Die Predigten deuten die religiösen Erfahrungen nicht: Das geschieht auch nicht in den üblichen Predigten. Diese erklären den Evangelientext, der für den Sonntag vorgesehen ist oder nur eine Aussage aus der Bibel. Damit werden nicht die Geisterfahrungen aufgegriffen. Die Zuhörer müssen sich in eine ganz andere Kultur hineindenken, weil entsprechend der Bibelwissenschaft die Texte aus der damaligen Kultur und nicht in Bezug auf die Erfahrungen heute gedeutet werden. Die Menschen brauchen jedoch eine Erklärung der Gegenwart und ihrer religiösen Erfahrungen in der heutigen Kultur. In den Gesangbüchern beider Kirchen finden sich hauptsächlich Melodien des 16. und 17. Jahrhunderts.

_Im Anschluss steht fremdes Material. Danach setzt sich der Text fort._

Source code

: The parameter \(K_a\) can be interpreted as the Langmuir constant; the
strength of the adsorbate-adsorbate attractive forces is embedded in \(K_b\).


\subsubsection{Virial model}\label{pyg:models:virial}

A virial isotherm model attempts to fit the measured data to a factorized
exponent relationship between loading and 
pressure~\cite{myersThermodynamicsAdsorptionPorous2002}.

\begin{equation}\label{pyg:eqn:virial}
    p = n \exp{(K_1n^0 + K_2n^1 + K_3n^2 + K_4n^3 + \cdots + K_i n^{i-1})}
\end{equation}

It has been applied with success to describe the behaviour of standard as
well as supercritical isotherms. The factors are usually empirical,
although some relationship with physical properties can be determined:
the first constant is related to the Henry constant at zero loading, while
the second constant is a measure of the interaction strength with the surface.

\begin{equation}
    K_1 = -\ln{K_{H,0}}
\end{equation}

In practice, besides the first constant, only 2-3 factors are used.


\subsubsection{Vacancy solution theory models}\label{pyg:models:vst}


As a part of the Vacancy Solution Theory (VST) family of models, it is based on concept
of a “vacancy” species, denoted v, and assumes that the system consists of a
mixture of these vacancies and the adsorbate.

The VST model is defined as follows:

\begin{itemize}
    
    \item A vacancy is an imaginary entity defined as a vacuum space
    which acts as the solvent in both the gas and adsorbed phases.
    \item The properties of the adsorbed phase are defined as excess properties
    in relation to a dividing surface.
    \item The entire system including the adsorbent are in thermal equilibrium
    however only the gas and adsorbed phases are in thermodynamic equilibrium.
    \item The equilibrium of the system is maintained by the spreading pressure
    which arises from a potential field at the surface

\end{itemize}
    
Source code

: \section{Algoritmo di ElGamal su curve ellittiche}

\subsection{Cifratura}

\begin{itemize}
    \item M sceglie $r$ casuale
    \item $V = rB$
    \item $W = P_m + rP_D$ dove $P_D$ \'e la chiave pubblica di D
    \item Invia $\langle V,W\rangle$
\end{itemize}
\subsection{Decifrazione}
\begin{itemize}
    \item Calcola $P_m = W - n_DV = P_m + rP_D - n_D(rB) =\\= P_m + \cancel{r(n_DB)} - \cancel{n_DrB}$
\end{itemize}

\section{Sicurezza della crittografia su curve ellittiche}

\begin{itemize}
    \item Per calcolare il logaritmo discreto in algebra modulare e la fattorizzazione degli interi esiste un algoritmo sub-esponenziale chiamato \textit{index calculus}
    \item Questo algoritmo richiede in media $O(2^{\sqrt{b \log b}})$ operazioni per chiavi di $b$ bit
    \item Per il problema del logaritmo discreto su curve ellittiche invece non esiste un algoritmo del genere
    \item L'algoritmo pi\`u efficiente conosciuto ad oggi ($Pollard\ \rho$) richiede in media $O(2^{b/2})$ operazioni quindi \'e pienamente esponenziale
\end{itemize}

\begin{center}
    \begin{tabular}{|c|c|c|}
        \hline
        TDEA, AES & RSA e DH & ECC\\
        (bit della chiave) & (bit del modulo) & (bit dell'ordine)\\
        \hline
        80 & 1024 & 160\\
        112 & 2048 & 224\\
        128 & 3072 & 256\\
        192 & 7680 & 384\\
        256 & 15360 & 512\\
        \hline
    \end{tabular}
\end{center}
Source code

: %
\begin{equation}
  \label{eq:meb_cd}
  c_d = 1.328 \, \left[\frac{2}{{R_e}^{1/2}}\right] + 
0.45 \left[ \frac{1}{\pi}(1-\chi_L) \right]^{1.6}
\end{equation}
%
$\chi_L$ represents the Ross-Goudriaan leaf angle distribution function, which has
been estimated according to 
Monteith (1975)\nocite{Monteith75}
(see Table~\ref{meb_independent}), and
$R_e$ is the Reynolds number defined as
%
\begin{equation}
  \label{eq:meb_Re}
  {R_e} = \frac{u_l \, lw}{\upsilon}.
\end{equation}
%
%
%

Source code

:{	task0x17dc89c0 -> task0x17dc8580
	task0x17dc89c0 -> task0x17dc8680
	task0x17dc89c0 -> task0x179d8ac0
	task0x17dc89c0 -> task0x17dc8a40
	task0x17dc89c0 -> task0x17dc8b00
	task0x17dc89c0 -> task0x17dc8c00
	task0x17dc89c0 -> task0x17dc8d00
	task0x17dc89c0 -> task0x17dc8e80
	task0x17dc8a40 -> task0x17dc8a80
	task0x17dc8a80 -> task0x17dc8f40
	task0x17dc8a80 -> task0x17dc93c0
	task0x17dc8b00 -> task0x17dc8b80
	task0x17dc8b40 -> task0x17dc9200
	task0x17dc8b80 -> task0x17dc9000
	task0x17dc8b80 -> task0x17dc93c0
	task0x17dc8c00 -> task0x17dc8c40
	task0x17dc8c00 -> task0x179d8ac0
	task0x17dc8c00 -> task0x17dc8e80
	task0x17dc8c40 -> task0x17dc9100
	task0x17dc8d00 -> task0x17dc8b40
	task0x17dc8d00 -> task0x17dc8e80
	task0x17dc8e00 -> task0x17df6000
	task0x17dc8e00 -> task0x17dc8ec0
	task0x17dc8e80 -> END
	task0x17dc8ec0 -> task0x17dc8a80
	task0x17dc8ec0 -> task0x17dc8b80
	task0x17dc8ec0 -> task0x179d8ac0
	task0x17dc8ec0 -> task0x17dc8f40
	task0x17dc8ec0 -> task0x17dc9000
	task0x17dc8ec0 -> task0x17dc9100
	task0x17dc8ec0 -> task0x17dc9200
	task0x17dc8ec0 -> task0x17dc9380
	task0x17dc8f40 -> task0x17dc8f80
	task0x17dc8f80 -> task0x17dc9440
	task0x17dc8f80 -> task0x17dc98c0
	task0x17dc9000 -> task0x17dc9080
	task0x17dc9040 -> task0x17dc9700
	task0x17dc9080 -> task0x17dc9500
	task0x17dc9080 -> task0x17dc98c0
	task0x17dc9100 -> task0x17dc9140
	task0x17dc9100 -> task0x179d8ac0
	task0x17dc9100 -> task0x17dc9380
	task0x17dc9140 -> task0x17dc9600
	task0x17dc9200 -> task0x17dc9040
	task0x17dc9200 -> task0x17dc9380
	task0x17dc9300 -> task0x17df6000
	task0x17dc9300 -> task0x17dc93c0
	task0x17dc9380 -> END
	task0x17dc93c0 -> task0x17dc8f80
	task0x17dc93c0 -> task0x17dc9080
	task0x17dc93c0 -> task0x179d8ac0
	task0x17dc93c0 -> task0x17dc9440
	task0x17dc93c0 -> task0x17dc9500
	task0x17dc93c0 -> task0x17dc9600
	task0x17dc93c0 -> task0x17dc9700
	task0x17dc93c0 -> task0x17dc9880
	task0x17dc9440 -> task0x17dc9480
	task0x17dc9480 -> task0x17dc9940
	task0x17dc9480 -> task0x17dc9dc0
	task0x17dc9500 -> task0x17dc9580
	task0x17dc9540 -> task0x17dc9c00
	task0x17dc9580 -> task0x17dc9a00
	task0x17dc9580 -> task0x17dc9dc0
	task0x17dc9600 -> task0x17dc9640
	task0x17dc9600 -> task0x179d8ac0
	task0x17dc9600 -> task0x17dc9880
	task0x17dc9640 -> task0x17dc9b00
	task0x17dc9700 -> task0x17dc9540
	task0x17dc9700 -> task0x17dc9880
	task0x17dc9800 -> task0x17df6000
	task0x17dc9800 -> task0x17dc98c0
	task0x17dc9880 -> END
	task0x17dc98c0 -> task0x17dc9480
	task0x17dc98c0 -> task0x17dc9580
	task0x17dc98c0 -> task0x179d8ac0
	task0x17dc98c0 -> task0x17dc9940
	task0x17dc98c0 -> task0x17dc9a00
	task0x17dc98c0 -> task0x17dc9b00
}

Es gibt sicher noch andere Eigenarten beider Kirchen, die sie nicht mehr an den tiefergehenden Erfahrungen der Zeitgenossen andocken lässt. Dass die Religion aus dem Horizont der Menschen verschwinden wird, scheint unwahrscheinlich. Sie bildet sich in der magischen Phase des Kleinkindes und muss aber dann über mehrere Krisen in den Erwachsenenglauben gelangen.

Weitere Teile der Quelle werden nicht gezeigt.